Stored data entries:
______
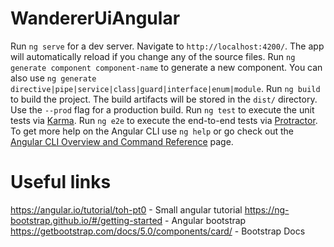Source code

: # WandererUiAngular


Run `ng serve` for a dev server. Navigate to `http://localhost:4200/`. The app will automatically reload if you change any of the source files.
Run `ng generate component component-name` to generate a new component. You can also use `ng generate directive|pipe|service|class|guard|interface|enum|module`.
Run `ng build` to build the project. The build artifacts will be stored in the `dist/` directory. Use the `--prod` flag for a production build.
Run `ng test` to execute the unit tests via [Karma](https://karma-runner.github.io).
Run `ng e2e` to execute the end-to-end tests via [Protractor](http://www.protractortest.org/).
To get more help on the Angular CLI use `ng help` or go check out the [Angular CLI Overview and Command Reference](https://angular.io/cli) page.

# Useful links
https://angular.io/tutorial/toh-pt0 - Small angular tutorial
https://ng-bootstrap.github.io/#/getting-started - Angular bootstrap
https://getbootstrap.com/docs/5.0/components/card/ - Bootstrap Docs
______
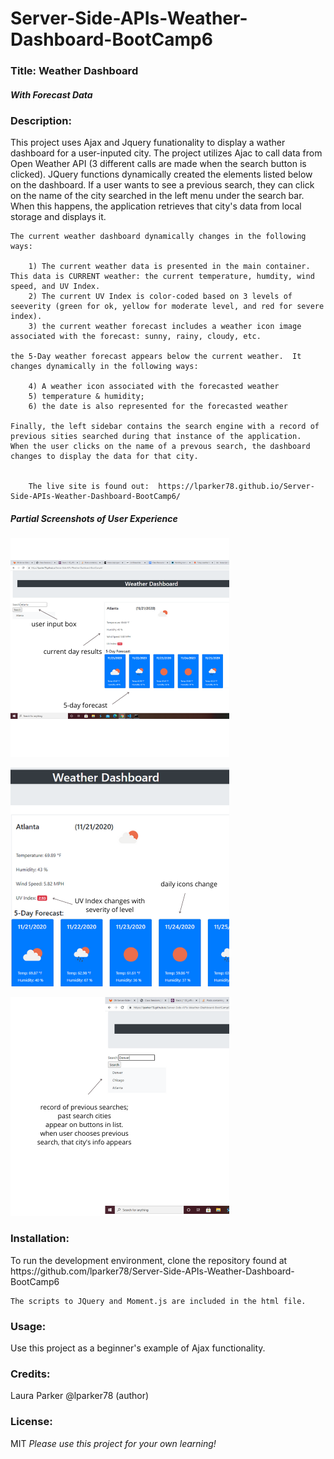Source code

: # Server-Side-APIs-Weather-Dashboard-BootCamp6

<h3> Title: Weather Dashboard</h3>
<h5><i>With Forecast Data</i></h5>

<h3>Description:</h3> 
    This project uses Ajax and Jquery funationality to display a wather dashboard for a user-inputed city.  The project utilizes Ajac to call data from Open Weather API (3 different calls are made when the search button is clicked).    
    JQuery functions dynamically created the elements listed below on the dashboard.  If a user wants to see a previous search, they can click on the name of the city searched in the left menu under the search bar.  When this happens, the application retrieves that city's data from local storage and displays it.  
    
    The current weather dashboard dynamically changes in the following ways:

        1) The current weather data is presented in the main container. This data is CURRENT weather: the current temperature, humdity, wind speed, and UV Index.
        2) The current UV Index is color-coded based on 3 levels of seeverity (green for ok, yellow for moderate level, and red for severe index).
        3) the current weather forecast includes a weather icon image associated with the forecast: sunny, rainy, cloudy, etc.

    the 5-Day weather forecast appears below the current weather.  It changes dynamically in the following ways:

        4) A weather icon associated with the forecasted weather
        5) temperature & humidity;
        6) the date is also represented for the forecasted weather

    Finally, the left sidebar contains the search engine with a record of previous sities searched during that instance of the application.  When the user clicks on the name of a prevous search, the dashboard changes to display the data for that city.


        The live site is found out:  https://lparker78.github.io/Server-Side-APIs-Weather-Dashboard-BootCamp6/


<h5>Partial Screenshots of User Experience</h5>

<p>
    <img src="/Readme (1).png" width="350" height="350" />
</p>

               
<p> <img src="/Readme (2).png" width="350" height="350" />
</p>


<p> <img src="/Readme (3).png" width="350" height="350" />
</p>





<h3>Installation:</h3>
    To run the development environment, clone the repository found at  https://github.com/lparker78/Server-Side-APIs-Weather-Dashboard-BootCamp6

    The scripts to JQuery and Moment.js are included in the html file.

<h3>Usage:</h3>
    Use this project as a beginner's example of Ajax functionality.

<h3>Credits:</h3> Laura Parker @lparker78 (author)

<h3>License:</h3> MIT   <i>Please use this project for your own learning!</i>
______
> _Exercise_:
The expected answer is one number: how many lines above contain "project".

> _Answer section_:
4